My research sits at the intersection of digital technology, politics, and anthropology, with a core focus on the dynamic relationship between technology and democracy. I study digital activism, hacker culture, data politics, disinformation, and posthuman warfare, drawing on long-term ethnographic fieldwork in Taiwan that combines online and offline methods. Through this work, I examine how politics is mediated and translated through digital infrastructures, and how human and non-human assemblages respond to the rise of a digital Leviathan.
My monograph, The Nobody Movement: Hackers, Netizens, and the Data Activism of g0v (2025, in Chinese), analyzes Taiwan’s civic tech community g0v (gov-zero) and its role in mediating public participation through technological infrastructures. Building on this research, I explore how ideas of “openness”—from open source to open data and open government—are imagined, translated, and contested in contemporary Taiwan, and how these translations generate new political possibilities as well as unintended consequences.
More recently, my work has focused on disinformation through the project “Forwarded Care: Affect, Love, and Relations in the Rumorscape.” Rather than treating rumors solely as threats, I foreground care to analyze rumor circulation as a relational and affective practice, examining how civic actors mobilize care to counter disinformation and rebuild social connections.

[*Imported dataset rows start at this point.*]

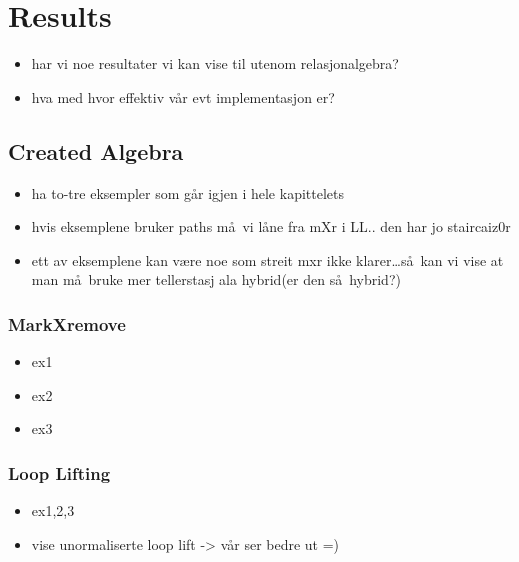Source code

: \chapter{Results}
\label{chapter:results}
\begin{itemize}
  \item har vi noe resultater vi kan vise til utenom relasjonalgebra?
  \item hva med hvor effektiv v\aa r evt implementasjon er?
\end{itemize}

\section{Created Algebra}
\begin{itemize}
  \item ha to-tre eksempler som g\aa r igjen i hele kapittelets
  \item hvis eksemplene bruker paths m\aa~vi l\aa ne fra mXr i LL.. den har jo staircaiz0r
  \item ett av eksemplene kan v\ae re noe som streit mxr ikke klarer\ldots s\aa~kan vi vise at man m\aa~bruke mer
  tellerstasj ala hybrid(er den s\aa~hybrid?)
\end{itemize}

\subsection{MarkXremove}
\label{sect:results:createMxR}
\begin{itemize}
  \item ex1
  \item ex2
  \item ex3
\end{itemize}

\subsection{Loop Lifting}
\label{sect:results:createLL}
\begin{itemize}
  \item ex1,2,3
  \item vise unormaliserte loop lift -> v\aa r ser bedre ut =) 
\end{itemize}






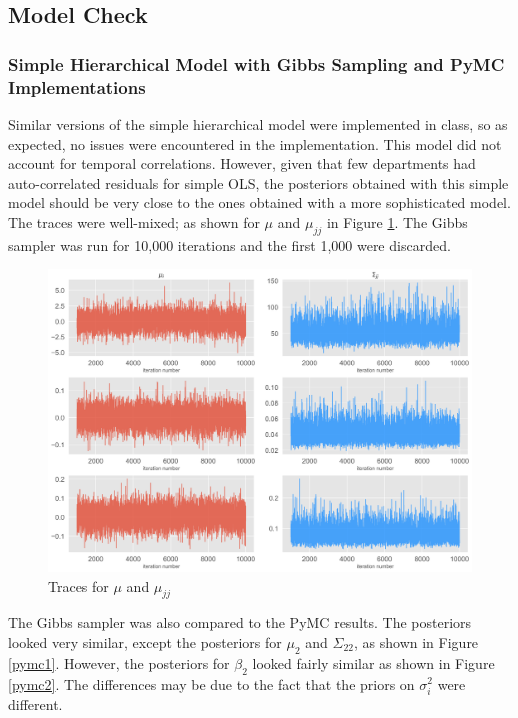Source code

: \documentclass[paper=a4, fontsize=11pt]{scrartcl}
\begin{document}
\subsection{Model Check}

\subsubsection{Simple Hierarchical Model with Gibbs Sampling and PyMC Implementations}
Similar versions of the simple hierarchical model were implemented in class, so as expected, no issues were encountered in the implementation. This model did not account for temporal correlations. However, given that few departments had auto-correlated residuals for simple OLS, the posteriors obtained with this simple model should be very close to the ones obtained with a more sophisticated model. The traces were well-mixed; as shown for $\mu$ and $\mu_{jj}$ in Figure  \ref{traces}. The Gibbs sampler was run for 10,000 iterations and the first 1,000 were discarded.\\

\begin{figure}[!htb]\label{traces}
\centering
\includegraphics[width=1\textwidth]{project/writeup/traces_simple_model.png}
\caption{Traces for $\mu$ and $\mu_{jj}$}
\end{figure}


The Gibbs sampler was also compared to the PyMC results. The posteriors looked very similar, except the posteriors for $\mu_2$ and $\Sigma_{22}$, as shown in Figure \ref{pymc1}. However, the posteriors for $\beta_2$ looked fairly similar as shown in Figure \ref{pymc2}. The differences may be due to the fact that the priors on $\sigma^2_i$ were different.
\end{document}
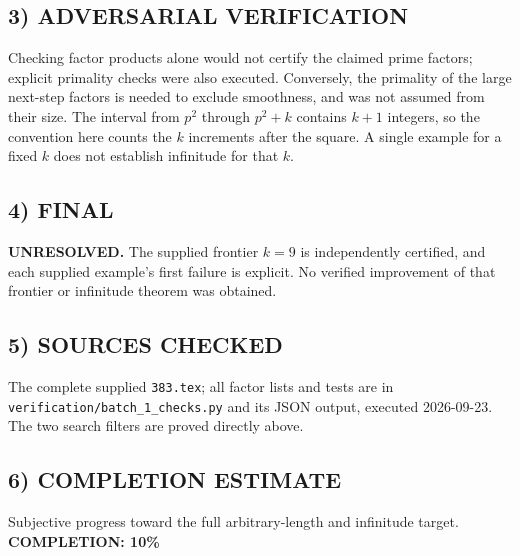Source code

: \subsection*{3) ADVERSARIAL VERIFICATION}
Checking factor products alone would not certify the claimed prime factors; explicit primality checks were also executed. Conversely, the primality of the large next-step factors is needed to exclude smoothness, and was not assumed from their size. The interval from $p^2$ through $p^2+k$ contains $k+1$ integers, so the convention here counts the $k$ increments after the square. A single example for a fixed $k$ does not establish infinitude for that $k$.
\subsection*{4) FINAL}
\textbf{UNRESOLVED.} The supplied frontier $k=9$ is independently certified, and each supplied example's first failure is explicit. No verified improvement of that frontier or infinitude theorem was obtained.
\subsection*{5) SOURCES CHECKED}
The complete supplied \texttt{383.tex}; all factor lists and tests are in \texttt{verification/batch\_1\_checks.py} and its JSON output, executed 2026-09-23. The two search filters are proved directly above.
\subsection*{6) COMPLETION ESTIMATE}
Subjective progress toward the full arbitrary-length and infinitude target.
\textbf{COMPLETION: 10\%}
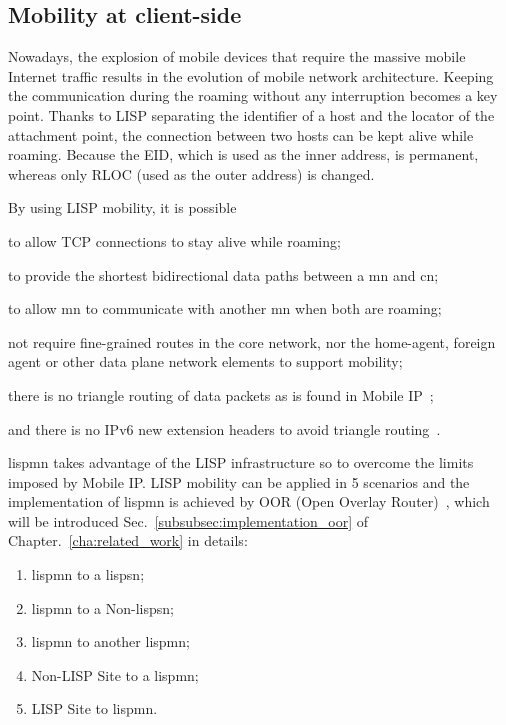 \subsection{Mobility at client-side}
\label{subsubsec:mobility_user}
Nowadays, the explosion of mobile devices that require the massive mobile Internet traffic results in the evolution of mobile network architecture. Keeping the communication during the roaming without any interruption becomes a key point. Thanks to LISP separating the identifier of a host and the locator of the attachment point, the connection between two hosts can be kept alive while roaming. Because the EID, which is used as the inner address, is permanent, whereas only RLOC (used as the outer address) is changed. 

By using LISP mobility, it is possible 
\begin{inparaenum}[1)]
	\item to allow TCP connections to stay alive while roaming;
	\item to provide the shortest bidirectional data paths between a \acrfull{mn} and \acrfull{cn};
	\item to allow \acrshort{mn} to communicate with another \acrshort{mn} when both are roaming;
	\item not require fine-grained routes in the core network, nor the home-agent, foreign agent or other data plane network elements to support mobility;
	\item there is no triangle routing of data packets as is found in Mobile IP~\cite{perkins2002rfc3344};
	\item and there is no IPv6 new extension headers to avoid triangle routing~\cite{johnson2004rfc}.
\end{inparaenum}
\acrfull{lispmn} takes advantage of the LISP infrastructure so to overcome the limits imposed by Mobile IP. LISP mobility can be applied in 5 scenarios and the implementation of \acrshort{lispmn} is achieved by OOR (Open Overlay Router)~\cite{OOR}, which will be introduced Sec.~\ref{subsubsec:implementation_oor} of Chapter.~\ref{cha:related_work} in details: 
\begin{enumerate}[noitemsep,topsep=0pt]
	\item \acrshort{lispmn} to a \acrfull{lispsn};
	\item \acrshort{lispmn} to a Non-\acrshort{lispsn};
	\item \acrshort{lispmn} to another \acrshort{lispmn};
	\item Non-LISP Site to a \acrshort{lispmn};
	\item LISP Site to \acrshort{lispmn}.
\end{enumerate}



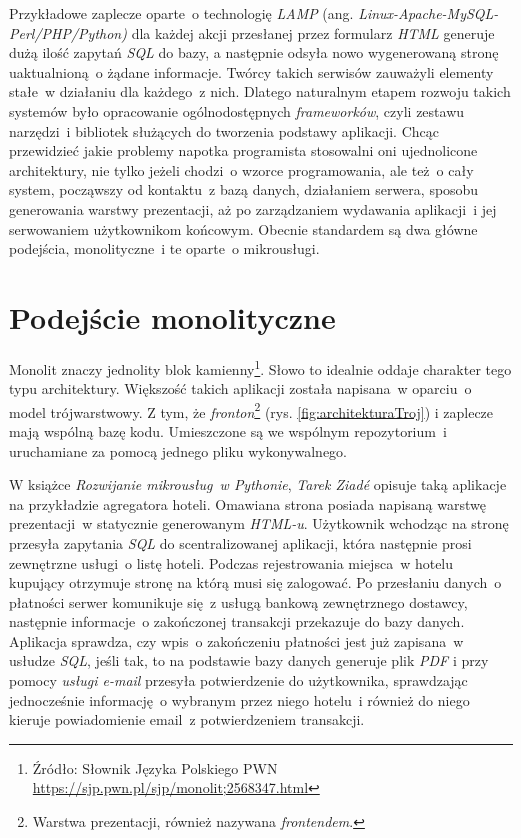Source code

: Przykładowe zaplecze oparte~o technologię \textit{LAMP} (ang. \textit{Linux-Apache-MySQL-Perl/PHP/Python)}\cite{Ziade:2018} dla każdej akcji przesłanej przez formularz \textit{HTML} generuje dużą ilość zapytań \textit{SQL} do bazy, a następnie odsyła nowo wygenerowaną stronę uaktualnioną~o żądane informacje\cite{Wilton:2005}. Twórcy takich serwisów zauważyli elementy stałe~w działaniu dla każdego~z nich. Dlatego naturalnym etapem rozwoju takich systemów było opracowanie ogólnodostępnych \textit{frameworków}, czyli zestawu narzędzi~i bibliotek służących do tworzenia podstawy aplikacji. Chcąc przewidzieć jakie problemy napotka programista stosowalni oni ujednolicone architektury, nie tylko jeżeli chodzi~o wzorce programowania, ale też~o cały system, począwszy od kontaktu~z bazą danych, działaniem serwera, sposobu generowania warstwy prezentacji, aż po zarządzaniem wydawania aplikacji~i jej serwowaniem użytkownikom końcowym. Obecnie standardem są dwa główne podejścia, monolityczne~i te oparte~o mikrousługi.

\section{Podejście monolityczne}
Monolit znaczy jednolity blok kamienny\footnote{Źródło: Słownik Języka Polskiego PWN \url{https://sjp.pwn.pl/sjp/monolit;2568347.html}}. Słowo to idealnie oddaje charakter tego typu architektury. Większość takich aplikacji została napisana~w oparciu~o model trójwarstwowy. Z tym, że \textit{fronton}\footnote{Warstwa prezentacji, również nazywana \textit{frontendem}.} (rys. \ref{fig:architekturaTroj}) i zaplecze mają wspólną bazę kodu. Umieszczone są we wspólnym repozytorium~i uruchamiane za pomocą jednego pliku wykonywalnego\cite{Folwer:2019}.

W książce \textit{Rozwijanie mikrousług~w Pythonie}, \textit{Tarek Ziadé} opisuje taką aplikacje na przykładzie agregatora hoteli\cite{Ziade:2018}. Omawiana strona posiada napisaną warstwę prezentacji~w statycznie generowanym \textit{HTML-u}. Użytkownik wchodząc na stronę przesyła zapytania \textit{SQL} do scentralizowanej aplikacji, która następnie prosi zewnętrzne usługi~o listę hoteli. Podczas rejestrowania miejsca~w hotelu kupujący otrzymuje stronę na którą musi się zalogować. Po przesłaniu danych~o płatności serwer komunikuje się~z usługą bankową zewnętrznego dostawcy, następnie informacje~o zakończonej transakcji przekazuje do bazy danych. Aplikacja sprawdza, czy wpis~o zakończeniu płatności jest już zapisana~w usłudze \textit{SQL}, jeśli tak, to na podstawie bazy danych generuje plik \textit{PDF} i przy pomocy \textit{usługi e-mail} przesyła potwierdzenie do użytkownika, sprawdzając jednocześnie informację~o wybranym przez niego hotelu~i również do niego kieruje powiadomienie email~z potwierdzeniem transakcji.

My current project, “Cyborg Frontlines,” examines posthuman warfare in Taiwan, including drones, information manipulation, cyberattacks, and undersea cable sabotage, and investigates how these grey-zone operations reshape everyday life, security, and democratic resilience. In parallel, I founded the Cyborg Resilience Co-lab (CRC), a research × technology × art platform dedicated to experimenting with alternative forms of digital resilience at the intersection of war, disaster, and technological risk.